Das vollständige Ausmaß des Wahlbetrugs kann in diesem Artikel unmöglich behandelt werden. Ein paar extreme Beispiele müssen genügen. In der tschetschenischen Republik haben angeblich 99,5% der Bevölkerung für Vereinigtes Russland gestimmt, bei einer Wahlbeteiligung von 99,5%. In der Vergangenheit gab es in großen Städten wie Moskau keine Vorkommnisse von Fälschungen. Dieses Mal gibt es weitverbreitet Berichte von aufgefüllten Wahlurnen. Eine Wahlprognose, erstellt beim Verlassen des Wahlbüros, ergab, dass rund 30% der MoskauerInnen für Vereinigtes Russland gestimmt haben.
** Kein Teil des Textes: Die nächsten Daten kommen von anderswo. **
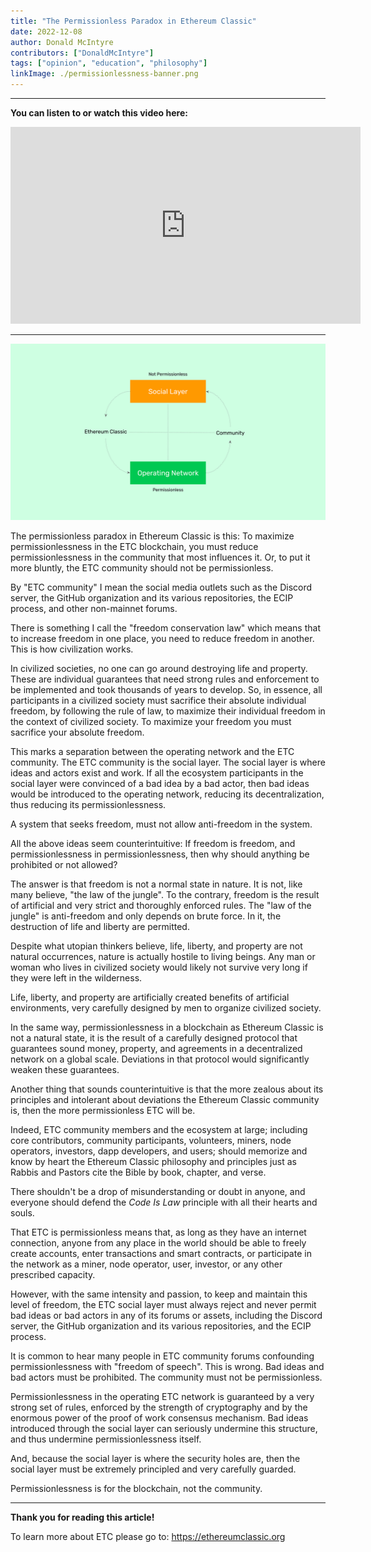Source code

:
 ```yaml
---
title: "The Permissionless Paradox in Ethereum Classic"
date: 2022-12-08
author: Donald McIntyre
contributors: ["DonaldMcIntyre"]
tags: ["opinion", "education", "philosophy"]
linkImage: ./permissionlessness-banner.png
---
```


---
**You can listen to or watch this video here:**

<iframe width="560" height="315" src="https://www.youtube.com/embed/LmHnVjMiE90" title="YouTube video player" frameborder="0" allow="accelerometer; autoplay; clipboard-write; encrypted-media; gyroscope; picture-in-picture" allowfullscreen></iframe>

---

![Permissionlessness in Ethereum Classic does not mean permissionlessness in the community.](./permissionlessness-banner.png)

The permissionless paradox in Ethereum Classic is this: To maximize permissionlessness in the ETC blockchain, you must reduce permissionlessness in the community that most influences it. Or, to put it more bluntly, the ETC community should not be permissionless.

By "ETC community" I mean the social media outlets such as the Discord server, the GitHub organization and its various repositories, the ECIP process, and other non-mainnet forums.

There is something I call the "freedom conservation law" which means that to increase freedom in one place, you need to reduce freedom in another. This is how civilization works.

In civilized societies, no one can go around destroying life and property. These are individual guarantees that need strong rules and enforcement to be implemented and took thousands of years to develop. So, in essence, all participants in a civilized society must sacrifice their absolute individual freedom, by following the rule of law, to maximize their individual freedom in the context of civilized society. To maximize your freedom you must sacrifice your absolute freedom.

This marks a separation between the operating network and the ETC community. The ETC community is the social layer. The social layer is where ideas and actors exist and work. If all the ecosystem participants in the social layer were convinced of a bad idea by a bad actor, then bad ideas would be introduced to the operating network, reducing its decentralization, thus reducing its permissionlessness.

A system that seeks freedom, must not allow anti-freedom in the system.

All the above ideas seem counterintuitive: If freedom is freedom, and permissionlessness in permissionlessness, then why should anything be prohibited or not allowed?

The answer is that freedom is not a normal state in nature. It is not, like many believe, "the law of the jungle". To the contrary, freedom is the result of artificial and very strict and thoroughly enforced rules. The "law of the jungle" is anti-freedom and only depends on brute force. In it, the destruction of life and liberty are permitted.

Despite what utopian thinkers believe, life, liberty, and property are not natural occurrences, nature is actually hostile to living beings. Any man or woman who lives in civilized society would likely not survive very long if they were left in the wilderness.

Life, liberty, and property are artificially created benefits of artificial environments, very carefully designed by men to organize civilized society. 

In the same way, permissionlessness in a blockchain as Ethereum Classic is not a natural state, it is the result of a carefully designed protocol that guarantees sound money, property, and agreements in a decentralized network on a global scale. Deviations in that protocol would significantly weaken these guarantees.

Another thing that sounds counterintuitive is that the more zealous about its principles and intolerant about deviations the Ethereum Classic community is, then the more permissionless ETC will be.

Indeed, ETC community members and the ecosystem at large; including core contributors, community participants, volunteers, miners, node operators, investors, dapp developers, and users; should memorize and know by heart the Ethereum Classic philosophy and principles just as Rabbis and Pastors cite the Bible by book, chapter, and verse.

There shouldn't be a drop of misunderstanding or doubt in anyone, and everyone should defend the *Code Is Law* principle with all their hearts and souls.

That ETC is permissionless means that, as long as they have an internet connection, anyone from any place in the world should be able to freely create accounts, enter transactions and smart contracts, or participate in the network as a miner, node operator, user, investor, or any other prescribed capacity.

However, with the same intensity and passion, to keep and maintain this level of freedom, the ETC social layer must always reject and never permit bad ideas or bad actors in any of its forums or assets, including the Discord server, the GitHub organization and its various repositories, and the ECIP process.

It is common to hear many people in ETC community forums confounding permissionlessness with "freedom of speech". This is wrong. Bad ideas and bad actors must be prohibited. The community must not be permissionless.

Permissionlessness in the operating ETC network is guaranteed by a very strong set of rules, enforced by the strength of cryptography and by the enormous power of the proof of work consensus mechanism. Bad ideas introduced through the social layer can seriously undermine this structure, and thus undermine permissionlessness itself.

And, because the social layer is where the security holes are, then the social layer must be extremely principled and very carefully guarded.

Permissionlessness is for the blockchain, not the community.

---

**Thank you for reading this article!**

To learn more about ETC please go to: https://ethereumclassic.org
Das offizielle Ergebnis ergab 49%. Die Praxis des „Karussells“ ist auch sehr verbreitet in der Stadt. Man sah Gruppen von Menschen, die bezahlt wurden in Bussen von Wahlbüro zu Wahlbüro zu fahren und bei jedem zu wählen. Einem Mitglied des CWI wurden fünf Euro angeboten, um sich daran zu beteiligen.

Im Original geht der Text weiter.